■ Records excerpted from a collection ■
┄┄┄┄┄┄┄┄┄┄
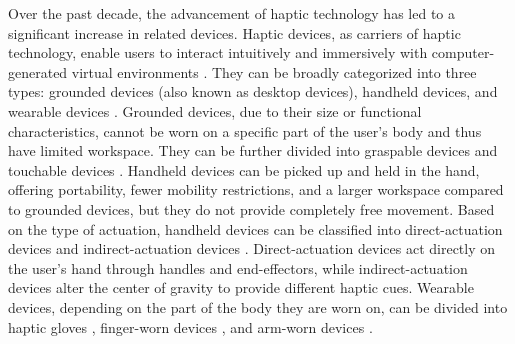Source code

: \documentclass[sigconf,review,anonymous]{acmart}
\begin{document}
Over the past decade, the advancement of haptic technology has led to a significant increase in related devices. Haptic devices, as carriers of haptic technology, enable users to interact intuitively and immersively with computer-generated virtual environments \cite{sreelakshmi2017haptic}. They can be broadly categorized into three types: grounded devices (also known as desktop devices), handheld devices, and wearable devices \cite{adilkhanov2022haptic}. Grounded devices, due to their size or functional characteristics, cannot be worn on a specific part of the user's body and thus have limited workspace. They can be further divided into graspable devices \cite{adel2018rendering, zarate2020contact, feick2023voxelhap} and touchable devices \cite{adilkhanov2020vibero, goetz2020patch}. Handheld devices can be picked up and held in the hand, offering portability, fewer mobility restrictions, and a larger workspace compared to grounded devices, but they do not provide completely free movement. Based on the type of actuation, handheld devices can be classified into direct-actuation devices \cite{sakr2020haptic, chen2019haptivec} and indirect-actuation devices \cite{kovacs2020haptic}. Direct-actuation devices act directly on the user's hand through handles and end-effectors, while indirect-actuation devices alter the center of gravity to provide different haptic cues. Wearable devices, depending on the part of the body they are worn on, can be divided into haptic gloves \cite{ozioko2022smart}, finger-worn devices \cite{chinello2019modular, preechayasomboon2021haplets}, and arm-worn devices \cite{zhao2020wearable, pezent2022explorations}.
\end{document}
┄┄┄┄┄┄┄┄┄┄
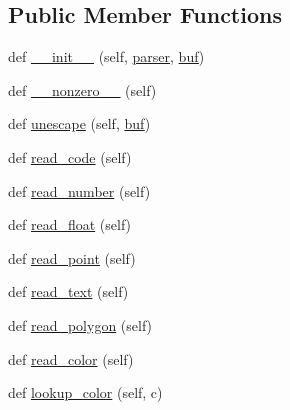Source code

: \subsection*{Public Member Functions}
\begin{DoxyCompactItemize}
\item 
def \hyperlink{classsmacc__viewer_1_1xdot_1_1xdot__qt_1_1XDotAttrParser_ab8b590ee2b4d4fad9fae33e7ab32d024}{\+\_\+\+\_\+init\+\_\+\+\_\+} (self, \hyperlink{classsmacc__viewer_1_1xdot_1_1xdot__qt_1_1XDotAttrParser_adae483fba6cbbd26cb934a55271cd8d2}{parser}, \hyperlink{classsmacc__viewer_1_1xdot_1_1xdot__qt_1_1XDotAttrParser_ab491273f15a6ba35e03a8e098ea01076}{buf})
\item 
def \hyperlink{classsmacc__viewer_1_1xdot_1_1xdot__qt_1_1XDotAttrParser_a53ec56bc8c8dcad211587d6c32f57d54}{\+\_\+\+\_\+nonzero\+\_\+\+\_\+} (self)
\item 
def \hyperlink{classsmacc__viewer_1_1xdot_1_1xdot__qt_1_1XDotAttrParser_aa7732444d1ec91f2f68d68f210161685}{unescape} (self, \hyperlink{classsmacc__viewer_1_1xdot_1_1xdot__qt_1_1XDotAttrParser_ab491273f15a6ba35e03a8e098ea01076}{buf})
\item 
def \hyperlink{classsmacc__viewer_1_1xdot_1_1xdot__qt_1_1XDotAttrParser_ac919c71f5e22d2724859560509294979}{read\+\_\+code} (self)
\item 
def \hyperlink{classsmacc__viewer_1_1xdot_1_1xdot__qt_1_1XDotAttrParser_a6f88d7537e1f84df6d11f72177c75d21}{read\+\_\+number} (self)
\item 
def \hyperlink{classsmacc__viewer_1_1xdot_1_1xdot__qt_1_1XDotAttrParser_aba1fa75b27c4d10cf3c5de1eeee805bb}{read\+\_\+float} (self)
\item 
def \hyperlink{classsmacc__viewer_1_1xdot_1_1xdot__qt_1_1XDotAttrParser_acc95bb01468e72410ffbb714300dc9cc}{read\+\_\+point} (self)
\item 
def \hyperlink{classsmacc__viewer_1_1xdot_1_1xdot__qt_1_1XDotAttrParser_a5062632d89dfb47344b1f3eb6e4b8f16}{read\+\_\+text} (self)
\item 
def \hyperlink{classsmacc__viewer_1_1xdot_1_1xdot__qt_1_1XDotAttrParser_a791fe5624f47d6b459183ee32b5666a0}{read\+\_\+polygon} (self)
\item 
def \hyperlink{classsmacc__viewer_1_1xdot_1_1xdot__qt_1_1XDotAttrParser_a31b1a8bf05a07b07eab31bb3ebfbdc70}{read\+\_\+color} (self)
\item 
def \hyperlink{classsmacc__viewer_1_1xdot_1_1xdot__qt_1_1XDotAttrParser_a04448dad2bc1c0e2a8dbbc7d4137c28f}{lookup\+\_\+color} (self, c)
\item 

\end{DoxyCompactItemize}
┄┄┄┄┄┄┄┄┄┄
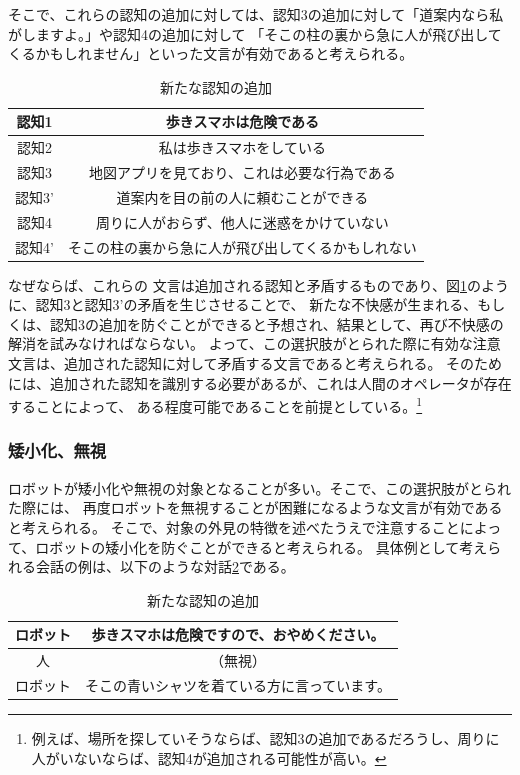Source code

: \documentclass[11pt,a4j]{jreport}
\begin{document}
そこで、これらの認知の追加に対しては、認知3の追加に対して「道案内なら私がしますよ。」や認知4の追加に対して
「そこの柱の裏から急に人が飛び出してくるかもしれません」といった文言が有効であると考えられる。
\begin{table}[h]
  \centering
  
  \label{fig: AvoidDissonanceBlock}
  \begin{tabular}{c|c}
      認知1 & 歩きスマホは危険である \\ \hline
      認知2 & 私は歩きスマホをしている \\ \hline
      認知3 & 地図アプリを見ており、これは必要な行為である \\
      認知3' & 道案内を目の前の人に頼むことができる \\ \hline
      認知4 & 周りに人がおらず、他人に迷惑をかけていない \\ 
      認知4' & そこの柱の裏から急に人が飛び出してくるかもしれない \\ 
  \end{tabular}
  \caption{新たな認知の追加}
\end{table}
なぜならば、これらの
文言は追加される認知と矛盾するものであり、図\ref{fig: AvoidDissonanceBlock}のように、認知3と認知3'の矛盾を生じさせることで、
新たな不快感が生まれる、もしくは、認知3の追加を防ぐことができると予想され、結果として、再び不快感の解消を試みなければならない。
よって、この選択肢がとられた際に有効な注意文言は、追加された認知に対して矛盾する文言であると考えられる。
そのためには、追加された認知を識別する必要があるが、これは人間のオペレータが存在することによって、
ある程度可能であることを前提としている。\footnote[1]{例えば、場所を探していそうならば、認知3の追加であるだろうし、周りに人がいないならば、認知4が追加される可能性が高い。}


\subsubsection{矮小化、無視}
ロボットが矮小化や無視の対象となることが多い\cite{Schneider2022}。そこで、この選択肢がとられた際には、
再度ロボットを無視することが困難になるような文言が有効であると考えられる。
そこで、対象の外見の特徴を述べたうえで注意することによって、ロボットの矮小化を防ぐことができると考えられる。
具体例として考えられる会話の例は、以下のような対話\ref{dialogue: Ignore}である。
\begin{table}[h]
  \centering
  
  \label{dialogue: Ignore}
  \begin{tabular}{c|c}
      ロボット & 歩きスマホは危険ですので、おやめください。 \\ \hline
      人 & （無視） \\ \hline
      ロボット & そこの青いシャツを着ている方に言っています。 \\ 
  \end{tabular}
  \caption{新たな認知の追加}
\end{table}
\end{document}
┄┄┄┄┄┄┄┄┄┄
■ What is expected ■
For the records above, give the number of lines that include the string "AvoidDissonanceBlock", with nothing added.

■ Answer below ■
2